| TRY IT |
Two lines below mark the span: the one containing "Frontend Hosting: Host" and the one containing "DevOps: Use Azure". Set down both, plus every line between, exactly as they stand, and nothing else.

'''

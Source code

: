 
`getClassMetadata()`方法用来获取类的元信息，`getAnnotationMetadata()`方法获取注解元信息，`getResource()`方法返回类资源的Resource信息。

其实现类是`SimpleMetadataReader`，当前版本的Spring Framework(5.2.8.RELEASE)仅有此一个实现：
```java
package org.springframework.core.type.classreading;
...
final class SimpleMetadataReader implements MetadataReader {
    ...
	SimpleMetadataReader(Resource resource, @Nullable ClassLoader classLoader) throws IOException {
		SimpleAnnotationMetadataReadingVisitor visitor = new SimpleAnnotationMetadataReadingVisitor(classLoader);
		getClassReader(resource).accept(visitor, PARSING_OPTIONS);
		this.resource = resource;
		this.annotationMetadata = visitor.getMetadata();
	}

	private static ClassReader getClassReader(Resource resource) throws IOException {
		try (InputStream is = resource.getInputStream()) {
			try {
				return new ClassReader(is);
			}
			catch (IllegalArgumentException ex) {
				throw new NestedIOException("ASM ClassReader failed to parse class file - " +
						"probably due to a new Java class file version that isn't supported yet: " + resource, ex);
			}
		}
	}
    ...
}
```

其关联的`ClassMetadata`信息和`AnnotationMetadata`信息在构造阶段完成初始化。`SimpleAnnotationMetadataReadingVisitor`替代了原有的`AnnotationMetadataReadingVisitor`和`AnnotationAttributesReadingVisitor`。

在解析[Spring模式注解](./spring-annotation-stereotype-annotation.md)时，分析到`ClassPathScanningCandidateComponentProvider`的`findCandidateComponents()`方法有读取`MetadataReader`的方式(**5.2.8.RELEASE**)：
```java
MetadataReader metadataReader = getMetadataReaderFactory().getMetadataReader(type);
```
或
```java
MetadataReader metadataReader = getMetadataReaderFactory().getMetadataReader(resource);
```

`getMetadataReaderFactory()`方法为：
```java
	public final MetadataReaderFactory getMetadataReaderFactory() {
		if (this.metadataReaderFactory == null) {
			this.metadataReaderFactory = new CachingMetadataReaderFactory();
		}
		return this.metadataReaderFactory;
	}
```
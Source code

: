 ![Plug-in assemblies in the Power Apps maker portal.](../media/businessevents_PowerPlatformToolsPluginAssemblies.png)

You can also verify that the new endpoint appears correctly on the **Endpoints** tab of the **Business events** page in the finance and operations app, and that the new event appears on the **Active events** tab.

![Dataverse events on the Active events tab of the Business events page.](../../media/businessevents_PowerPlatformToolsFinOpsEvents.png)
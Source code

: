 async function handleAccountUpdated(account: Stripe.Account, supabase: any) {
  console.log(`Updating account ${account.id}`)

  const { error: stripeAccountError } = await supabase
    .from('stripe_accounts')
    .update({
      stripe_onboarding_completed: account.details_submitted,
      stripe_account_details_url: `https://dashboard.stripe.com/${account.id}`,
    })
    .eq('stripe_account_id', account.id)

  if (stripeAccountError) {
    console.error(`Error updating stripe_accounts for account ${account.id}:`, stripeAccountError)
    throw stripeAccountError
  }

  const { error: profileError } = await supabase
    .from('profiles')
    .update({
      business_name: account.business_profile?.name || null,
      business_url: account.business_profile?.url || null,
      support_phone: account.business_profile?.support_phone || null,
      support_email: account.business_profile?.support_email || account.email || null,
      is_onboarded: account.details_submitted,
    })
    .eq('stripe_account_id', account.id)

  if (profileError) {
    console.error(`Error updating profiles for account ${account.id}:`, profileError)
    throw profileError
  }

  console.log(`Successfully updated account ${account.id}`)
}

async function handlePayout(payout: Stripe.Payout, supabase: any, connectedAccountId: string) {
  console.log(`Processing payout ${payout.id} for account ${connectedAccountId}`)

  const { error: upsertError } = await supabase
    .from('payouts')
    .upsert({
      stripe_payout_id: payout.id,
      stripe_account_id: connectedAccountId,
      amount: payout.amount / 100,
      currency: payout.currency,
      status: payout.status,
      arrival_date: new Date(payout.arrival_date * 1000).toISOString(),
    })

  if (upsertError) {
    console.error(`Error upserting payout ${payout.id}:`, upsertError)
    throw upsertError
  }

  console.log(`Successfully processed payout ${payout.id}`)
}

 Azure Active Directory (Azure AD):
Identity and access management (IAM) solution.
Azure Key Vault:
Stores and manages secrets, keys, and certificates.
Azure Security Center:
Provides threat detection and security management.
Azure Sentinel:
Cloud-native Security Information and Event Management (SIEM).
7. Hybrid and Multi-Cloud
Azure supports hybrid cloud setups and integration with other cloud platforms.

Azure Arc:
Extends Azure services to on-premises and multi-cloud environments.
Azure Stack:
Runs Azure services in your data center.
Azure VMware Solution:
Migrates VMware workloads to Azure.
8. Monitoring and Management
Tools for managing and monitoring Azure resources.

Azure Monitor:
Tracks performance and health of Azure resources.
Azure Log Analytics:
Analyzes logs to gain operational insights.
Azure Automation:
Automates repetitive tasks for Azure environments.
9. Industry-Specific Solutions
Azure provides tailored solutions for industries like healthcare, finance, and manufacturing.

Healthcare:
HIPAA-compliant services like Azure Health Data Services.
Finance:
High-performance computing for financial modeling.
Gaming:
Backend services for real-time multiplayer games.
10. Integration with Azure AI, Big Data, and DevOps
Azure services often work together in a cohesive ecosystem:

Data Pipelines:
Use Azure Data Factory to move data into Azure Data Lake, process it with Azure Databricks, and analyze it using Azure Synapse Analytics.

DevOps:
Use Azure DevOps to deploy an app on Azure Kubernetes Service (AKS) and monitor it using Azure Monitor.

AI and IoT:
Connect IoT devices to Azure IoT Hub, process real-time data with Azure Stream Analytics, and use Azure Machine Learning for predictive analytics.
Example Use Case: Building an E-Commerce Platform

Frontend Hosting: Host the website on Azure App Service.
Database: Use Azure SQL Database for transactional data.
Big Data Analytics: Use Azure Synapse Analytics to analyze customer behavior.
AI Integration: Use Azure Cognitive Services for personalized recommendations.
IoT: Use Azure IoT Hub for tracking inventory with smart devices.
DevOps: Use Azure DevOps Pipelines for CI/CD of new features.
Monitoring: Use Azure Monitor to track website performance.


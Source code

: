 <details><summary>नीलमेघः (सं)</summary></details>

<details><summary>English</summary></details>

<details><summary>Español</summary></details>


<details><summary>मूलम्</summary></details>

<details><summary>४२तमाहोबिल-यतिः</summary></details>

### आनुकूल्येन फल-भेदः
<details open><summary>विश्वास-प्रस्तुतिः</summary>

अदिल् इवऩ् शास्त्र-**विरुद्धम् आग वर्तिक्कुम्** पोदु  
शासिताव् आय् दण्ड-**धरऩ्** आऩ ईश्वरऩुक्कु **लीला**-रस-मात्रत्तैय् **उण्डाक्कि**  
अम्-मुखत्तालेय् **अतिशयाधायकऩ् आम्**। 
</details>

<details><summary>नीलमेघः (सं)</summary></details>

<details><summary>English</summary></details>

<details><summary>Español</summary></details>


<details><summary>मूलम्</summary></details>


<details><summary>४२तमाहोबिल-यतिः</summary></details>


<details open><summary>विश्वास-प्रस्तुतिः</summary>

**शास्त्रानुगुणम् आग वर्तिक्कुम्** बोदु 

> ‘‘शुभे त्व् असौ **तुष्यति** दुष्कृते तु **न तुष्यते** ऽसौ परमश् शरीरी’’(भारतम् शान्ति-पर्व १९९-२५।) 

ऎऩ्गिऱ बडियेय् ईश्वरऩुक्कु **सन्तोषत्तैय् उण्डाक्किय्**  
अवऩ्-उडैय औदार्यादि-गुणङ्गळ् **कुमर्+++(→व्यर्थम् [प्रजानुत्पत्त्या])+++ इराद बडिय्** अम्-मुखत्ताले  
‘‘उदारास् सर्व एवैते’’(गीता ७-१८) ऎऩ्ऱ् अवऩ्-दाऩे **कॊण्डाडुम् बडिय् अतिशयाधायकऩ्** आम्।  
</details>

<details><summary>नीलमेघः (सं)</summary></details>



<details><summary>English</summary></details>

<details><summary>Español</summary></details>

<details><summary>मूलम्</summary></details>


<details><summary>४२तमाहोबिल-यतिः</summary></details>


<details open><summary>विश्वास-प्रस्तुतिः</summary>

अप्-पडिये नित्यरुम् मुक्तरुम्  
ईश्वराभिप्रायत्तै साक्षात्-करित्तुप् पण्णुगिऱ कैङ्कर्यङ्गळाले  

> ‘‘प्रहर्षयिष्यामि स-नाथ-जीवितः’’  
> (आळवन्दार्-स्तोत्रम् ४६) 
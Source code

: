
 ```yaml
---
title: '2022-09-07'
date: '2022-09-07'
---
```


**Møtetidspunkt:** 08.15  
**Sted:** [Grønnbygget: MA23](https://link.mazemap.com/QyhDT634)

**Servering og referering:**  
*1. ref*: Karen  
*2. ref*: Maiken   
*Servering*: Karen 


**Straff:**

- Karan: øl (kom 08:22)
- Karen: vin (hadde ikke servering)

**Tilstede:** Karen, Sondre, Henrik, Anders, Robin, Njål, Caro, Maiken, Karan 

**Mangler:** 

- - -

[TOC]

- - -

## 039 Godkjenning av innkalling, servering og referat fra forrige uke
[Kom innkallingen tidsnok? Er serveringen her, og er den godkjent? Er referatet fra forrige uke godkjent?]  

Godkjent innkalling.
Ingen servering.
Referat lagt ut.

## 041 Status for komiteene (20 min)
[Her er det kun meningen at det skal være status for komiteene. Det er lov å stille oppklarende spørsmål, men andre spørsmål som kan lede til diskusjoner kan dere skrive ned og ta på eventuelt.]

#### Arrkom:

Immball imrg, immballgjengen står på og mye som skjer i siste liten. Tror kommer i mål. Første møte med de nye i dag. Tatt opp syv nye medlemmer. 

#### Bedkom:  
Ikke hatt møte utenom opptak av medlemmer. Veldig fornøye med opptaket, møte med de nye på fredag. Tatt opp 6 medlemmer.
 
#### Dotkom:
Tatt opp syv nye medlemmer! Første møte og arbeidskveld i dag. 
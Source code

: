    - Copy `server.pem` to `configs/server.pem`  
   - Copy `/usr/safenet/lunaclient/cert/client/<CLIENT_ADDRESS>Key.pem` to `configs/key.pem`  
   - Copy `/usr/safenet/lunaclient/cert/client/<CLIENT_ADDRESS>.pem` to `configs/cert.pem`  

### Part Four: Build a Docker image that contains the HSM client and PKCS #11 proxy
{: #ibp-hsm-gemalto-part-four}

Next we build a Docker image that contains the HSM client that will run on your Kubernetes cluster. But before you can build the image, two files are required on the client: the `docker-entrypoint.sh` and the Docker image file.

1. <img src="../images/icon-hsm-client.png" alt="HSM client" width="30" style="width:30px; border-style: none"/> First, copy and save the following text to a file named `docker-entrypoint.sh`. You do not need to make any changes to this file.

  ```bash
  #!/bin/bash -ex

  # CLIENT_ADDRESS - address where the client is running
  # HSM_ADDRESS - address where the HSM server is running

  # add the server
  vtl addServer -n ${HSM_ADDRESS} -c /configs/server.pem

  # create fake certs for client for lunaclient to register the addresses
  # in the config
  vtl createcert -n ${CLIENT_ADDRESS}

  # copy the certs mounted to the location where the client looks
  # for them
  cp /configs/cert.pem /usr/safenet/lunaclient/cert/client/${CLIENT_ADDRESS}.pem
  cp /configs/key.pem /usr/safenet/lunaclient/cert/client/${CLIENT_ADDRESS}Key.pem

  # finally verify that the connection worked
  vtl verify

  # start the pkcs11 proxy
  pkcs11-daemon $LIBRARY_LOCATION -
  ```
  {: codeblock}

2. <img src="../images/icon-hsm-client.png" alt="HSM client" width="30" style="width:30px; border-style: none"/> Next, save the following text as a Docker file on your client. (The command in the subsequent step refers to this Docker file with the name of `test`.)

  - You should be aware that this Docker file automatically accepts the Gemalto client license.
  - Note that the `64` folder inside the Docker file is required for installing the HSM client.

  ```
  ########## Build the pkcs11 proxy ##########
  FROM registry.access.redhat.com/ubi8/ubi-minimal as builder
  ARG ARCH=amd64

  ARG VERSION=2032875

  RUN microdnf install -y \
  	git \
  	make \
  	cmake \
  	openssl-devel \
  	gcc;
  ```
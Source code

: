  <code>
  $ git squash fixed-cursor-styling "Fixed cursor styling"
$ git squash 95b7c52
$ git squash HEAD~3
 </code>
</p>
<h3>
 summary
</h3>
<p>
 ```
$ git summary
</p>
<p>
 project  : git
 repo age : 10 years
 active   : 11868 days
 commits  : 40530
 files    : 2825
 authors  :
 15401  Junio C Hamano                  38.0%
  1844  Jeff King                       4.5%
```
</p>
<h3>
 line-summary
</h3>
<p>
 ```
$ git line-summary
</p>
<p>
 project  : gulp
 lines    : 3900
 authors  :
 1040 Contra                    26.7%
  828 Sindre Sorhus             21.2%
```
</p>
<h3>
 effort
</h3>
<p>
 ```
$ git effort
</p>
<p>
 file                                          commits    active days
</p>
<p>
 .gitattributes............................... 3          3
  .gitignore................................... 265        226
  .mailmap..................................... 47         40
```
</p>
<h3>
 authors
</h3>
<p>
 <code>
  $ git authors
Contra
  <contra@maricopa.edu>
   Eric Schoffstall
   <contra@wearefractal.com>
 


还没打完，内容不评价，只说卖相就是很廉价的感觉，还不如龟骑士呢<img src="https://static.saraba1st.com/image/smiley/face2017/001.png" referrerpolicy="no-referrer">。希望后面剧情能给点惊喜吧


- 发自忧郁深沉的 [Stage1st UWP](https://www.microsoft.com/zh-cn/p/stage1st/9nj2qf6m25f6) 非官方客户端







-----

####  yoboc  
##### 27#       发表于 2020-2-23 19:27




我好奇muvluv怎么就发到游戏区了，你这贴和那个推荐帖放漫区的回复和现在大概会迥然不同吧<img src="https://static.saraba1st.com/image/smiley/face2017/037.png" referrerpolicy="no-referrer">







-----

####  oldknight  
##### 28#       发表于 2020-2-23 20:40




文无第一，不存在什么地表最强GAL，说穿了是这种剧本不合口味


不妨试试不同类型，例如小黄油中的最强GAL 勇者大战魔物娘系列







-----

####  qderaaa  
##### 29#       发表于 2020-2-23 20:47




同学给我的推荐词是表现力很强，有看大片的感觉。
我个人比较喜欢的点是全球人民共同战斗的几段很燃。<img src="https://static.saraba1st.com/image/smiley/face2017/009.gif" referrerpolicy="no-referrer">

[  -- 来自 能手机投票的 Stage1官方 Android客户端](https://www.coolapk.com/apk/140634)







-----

'''

| EXERCISE ANSWER |
Frontend Hosting: Host the website on Azure App Service.
Database: Use Azure SQL Database for transactional data.
Big Data Analytics: Use Azure Synapse Analytics to analyze customer behavior.
AI Integration: Use Azure Cognitive Services for personalized recommendations.
IoT: Use Azure IoT Hub for tracking inventory with smart devices.
DevOps: Use Azure DevOps Pipelines for CI/CD of new features.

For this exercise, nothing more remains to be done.